Significantly, the states that saw their expenditure according to RE exceed what was given in BE for 2019-20 are all set for Assembly elections in the next one year or so. Bihar, where Assembly polls are due later in 2020, saw its expenditure exceed by 8.6 per cent over the BE number. West Bengal and Tamil Nadu will go for Assembly elections in early 2021 and their expenditure under RE exceeded BE by 4.3 per cent and 2.2 per cent, respectively.

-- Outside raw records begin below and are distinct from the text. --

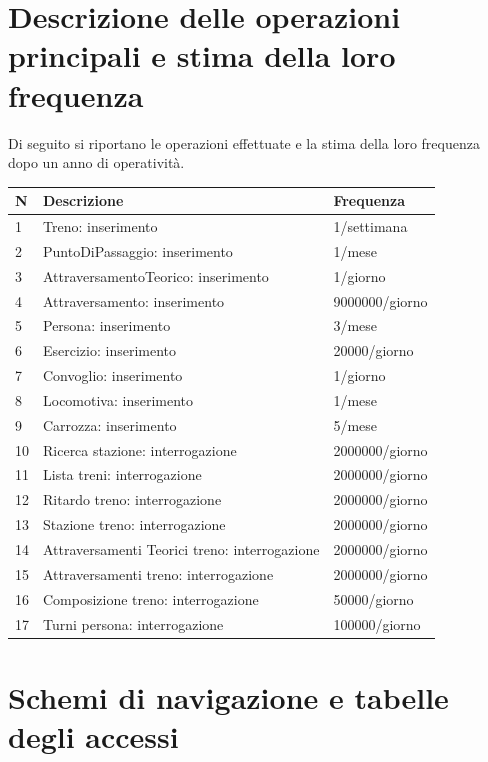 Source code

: \documentclass[a4paper,12pt]{report}
\begin{document}
	\section{Descrizione delle operazioni principali e stima della loro frequenza}
	Di seguito si riportano le operazioni effettuate e la stima della loro frequenza dopo un anno di operatività.
	\begin{table}[H]
	\centering
	\begin{tabular}{|l|l|l|}
		\hline \textbf{N} & \textbf{Descrizione} & \textbf{Frequenza} \\
		\hline 1 & Treno: inserimento & 1/settimana \\
		\hline 2 & PuntoDiPassaggio: inserimento & 1/mese \\
		\hline 3 & AttraversamentoTeorico: inserimento & 1/giorno \\
		\hline 4 & Attraversamento: inserimento & 9000000/giorno \\
		\hline 5 & Persona: inserimento & 3/mese \\
		\hline 6 & Esercizio: inserimento & 20000/giorno \\
		\hline 7 & Convoglio: inserimento & 1/giorno \\
		\hline 8 & Locomotiva: inserimento & 1/mese \\
		\hline 9 & Carrozza: inserimento & 5/mese \\
		\hline 10 & Ricerca stazione: interrogazione & 2000000/giorno \\
		\hline 11 & Lista treni: interrogazione & 2000000/giorno \\
		\hline 12 & Ritardo treno: interrogazione & 2000000/giorno \\
		\hline 13 & Stazione treno: interrogazione & 2000000/giorno \\
		\hline 14 & Attraversamenti Teorici treno: interrogazione & 2000000/giorno \\
		\hline 15 & Attraversamenti treno: interrogazione & 2000000/giorno \\
		\hline 16 & Composizione treno: interrogazione & 50000/giorno \\
		\hline 17 & Turni persona: interrogazione & 100000/giorno \\
		\hline
	\end{tabular}
	\end{table}
	\section{Schemi di navigazione e tabelle degli accessi}
\end{document}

The exception was Kerala, which too is set to go for polls in 2021, but its RE expenditure shrunk by over 11 per cent.
Two other trends are noticeable in the nine state Budgets that have been presented so far. Every state experienced a reduction in its receipts (which comprise mainly their tax revenues and the transfers from the Centre) under RE, compared to BE. This could be largely attributable to poor collections of state goods and services tax (SGST), but projecting revenues at levels well above what is feasible can play havoc with Budget discipline and casts doubts over the states’ ability to fulfil their expenditure commitment.
For Bihar, the decline in receipts under RE, compared to BE, was as huge as 14.3 per cent, followed by Kerala (14 per cent), Uttar Pradesh (5.4 per cent), Haryana (5.2 per cent), Punjab (4.4 per cent), Rajasthan (4.3 per cent), Odisha (2.8 per cent) and Tamil Nadu (2.7 per cent). West Bengal was relatively good with its receipts under RE remaining lower by just 0.6 per cent than the BE number.
In spite of such poor performance by most states in meeting their revenue targets, the state Budgets for 2020-21 are quite ambitious in projecting double-digit growth in receipts next year. Bihar has projected a 21.5 per cent increase in receipts in 2020-21, followed by Kerala at 15.6 per cent, Tamil Nadu at 13.9 per cent, Uttar Pradesh at 13 per cent, Odisha and Punjab at 11 per cent each, and West Bengal at 10 per cent. Punjab and Rajasthan, however, buck this trend. Receipts for next year are projected to decline 2.2 per cent for Punjab and grow by just 0.2 per cent for Rajasthan.
The second disturbing trend is the growing burden of debt servicing for many states, which has stayed well above the level of 3 per cent GSDP. Debt servicing (which is repaying debt with interest) has reached a high level of 10.8 per cent of GSDP for Punjab, 7.13 per cent for Kerala, 6.28 per cent for West Bengal, 4.48 per cent for Haryana, 4.29 per cent for Rajasthan, and 3.55 per cent for Uttar Pradesh. The state that has kept the share of debt servicing in GSDP under control is Tamil Nadu at 2.67 per cent. The Centre’s interest payment liability in 2019-20 was about 3 per cent of GDP.
It is possible that the Budgets to be presented by the remaining 22 governments (comprising those of states and Union Territories) in the coming weeks may present a slightly different picture. But the trends already seen in the Budgets of nine states can hardly be ignored. In short, more attention needs to be focused on state Budgets.